The age of Anthropocene has brought with it multiple challenges that disrupt Earth system processes resulting in the planet becoming increasingly dangerous, unpredictable, unstable and incompatible with human existence. The role of a specialised, responsive and transformative judiciary is critical in recognising, developing and interpreting environmental laws moving, albeit slowly, from an anthropocentric to an ecocentric approach. Facilitating innovative judicial leadership in the Anthropocene epoch requires the judiciary to reframe its thinking, and the application of environmental principles and adjudicatory processes at international and domestic fora. Centralising scientific experts (an epistemic community) within an adjudicatory setup would determine pathways and provide future course of actions for a collective, symbiotic, inter-disciplinary, wise and timely decision-making. This would harmonise legal norms with scientific knowledge and promote ecological justice aimed at protecting and respecting the Earth and its system and ensuring equitable and social welfare of the people.
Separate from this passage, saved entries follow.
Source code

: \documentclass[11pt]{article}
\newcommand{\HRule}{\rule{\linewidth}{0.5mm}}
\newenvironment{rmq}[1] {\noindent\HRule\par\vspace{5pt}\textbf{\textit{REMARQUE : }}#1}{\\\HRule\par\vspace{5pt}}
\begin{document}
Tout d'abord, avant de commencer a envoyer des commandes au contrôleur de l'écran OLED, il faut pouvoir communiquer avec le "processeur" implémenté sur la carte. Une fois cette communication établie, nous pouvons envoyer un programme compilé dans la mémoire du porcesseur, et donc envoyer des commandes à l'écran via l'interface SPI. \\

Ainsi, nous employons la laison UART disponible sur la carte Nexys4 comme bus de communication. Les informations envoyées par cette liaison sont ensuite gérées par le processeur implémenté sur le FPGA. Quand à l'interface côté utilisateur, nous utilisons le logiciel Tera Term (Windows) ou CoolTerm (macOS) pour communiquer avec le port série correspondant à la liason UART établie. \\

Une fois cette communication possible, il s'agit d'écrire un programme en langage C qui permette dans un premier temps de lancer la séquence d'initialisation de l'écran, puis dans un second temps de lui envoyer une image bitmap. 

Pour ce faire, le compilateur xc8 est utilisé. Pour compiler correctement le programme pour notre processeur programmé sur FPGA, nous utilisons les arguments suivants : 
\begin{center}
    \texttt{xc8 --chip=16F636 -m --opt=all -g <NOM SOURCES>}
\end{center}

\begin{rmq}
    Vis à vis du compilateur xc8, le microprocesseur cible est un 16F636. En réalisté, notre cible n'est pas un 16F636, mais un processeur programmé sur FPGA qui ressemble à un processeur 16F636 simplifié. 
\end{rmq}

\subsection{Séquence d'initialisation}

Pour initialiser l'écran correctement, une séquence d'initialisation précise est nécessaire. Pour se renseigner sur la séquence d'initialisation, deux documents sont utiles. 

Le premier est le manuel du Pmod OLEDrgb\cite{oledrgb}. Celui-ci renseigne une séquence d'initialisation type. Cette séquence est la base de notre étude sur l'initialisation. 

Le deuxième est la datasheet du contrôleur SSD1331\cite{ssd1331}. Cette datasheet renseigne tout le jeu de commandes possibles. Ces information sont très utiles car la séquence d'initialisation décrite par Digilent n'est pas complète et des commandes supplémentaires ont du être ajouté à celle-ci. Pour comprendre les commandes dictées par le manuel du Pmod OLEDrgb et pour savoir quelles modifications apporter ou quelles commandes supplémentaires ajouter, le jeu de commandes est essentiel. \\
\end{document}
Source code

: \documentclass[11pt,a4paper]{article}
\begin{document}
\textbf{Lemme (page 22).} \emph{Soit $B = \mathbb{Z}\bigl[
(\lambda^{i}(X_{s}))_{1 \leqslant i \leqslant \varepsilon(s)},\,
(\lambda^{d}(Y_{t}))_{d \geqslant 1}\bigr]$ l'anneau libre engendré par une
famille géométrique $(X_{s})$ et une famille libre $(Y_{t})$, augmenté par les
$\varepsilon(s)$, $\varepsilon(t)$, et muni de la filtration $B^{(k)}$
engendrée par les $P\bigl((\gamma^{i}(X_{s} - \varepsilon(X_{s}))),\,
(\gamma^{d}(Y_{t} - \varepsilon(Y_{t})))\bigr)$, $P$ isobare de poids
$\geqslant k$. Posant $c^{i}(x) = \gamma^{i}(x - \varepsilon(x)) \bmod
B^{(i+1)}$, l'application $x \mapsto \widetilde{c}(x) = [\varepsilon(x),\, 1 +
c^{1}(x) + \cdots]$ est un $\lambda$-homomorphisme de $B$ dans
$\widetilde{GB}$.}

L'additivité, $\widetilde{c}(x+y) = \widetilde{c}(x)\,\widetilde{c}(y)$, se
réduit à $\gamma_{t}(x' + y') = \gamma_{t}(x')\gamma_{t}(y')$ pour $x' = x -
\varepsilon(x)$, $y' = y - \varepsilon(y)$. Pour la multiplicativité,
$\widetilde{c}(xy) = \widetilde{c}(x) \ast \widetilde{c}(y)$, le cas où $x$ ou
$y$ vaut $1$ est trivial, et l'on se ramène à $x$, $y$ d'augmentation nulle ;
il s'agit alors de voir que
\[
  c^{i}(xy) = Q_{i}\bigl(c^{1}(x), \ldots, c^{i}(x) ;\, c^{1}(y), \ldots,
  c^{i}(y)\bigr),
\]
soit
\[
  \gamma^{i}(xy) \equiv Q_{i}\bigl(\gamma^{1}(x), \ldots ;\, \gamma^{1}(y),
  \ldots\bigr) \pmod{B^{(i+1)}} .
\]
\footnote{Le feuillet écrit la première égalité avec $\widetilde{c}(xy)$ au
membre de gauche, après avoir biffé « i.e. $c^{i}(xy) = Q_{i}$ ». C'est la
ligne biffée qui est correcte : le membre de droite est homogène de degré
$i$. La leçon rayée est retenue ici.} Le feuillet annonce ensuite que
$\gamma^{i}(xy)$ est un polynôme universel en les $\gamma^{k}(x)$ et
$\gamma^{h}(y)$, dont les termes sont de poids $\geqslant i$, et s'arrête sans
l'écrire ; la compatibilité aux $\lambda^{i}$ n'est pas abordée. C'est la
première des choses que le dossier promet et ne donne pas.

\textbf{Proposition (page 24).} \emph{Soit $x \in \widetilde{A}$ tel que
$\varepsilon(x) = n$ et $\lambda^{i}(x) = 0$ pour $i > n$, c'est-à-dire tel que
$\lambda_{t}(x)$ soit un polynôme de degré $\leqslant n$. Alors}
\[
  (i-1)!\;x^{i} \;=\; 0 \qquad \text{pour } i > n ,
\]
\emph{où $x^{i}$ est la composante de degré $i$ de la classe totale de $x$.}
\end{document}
India’s green judiciary, in particular the National Green Tribunal (NGT), is an example of its transitional move through substantive and procedural creativity in the current socio-ecological crisis. The juristic and scientific interventions through interpretation of environmental constitutionalism alongside participatory and access rights provide responses and offer some redress resulting in an incremental move towards an ecological nature based policy orientated approach. It has resulted in ground breaking, new insights about the appropriateness and feasibility of ecological discourse. The Indian judiciary is unlikely to be the panacea for all environmental ills but it can provide a lead in terms of transforming environmental adjudication in the Anthropocene.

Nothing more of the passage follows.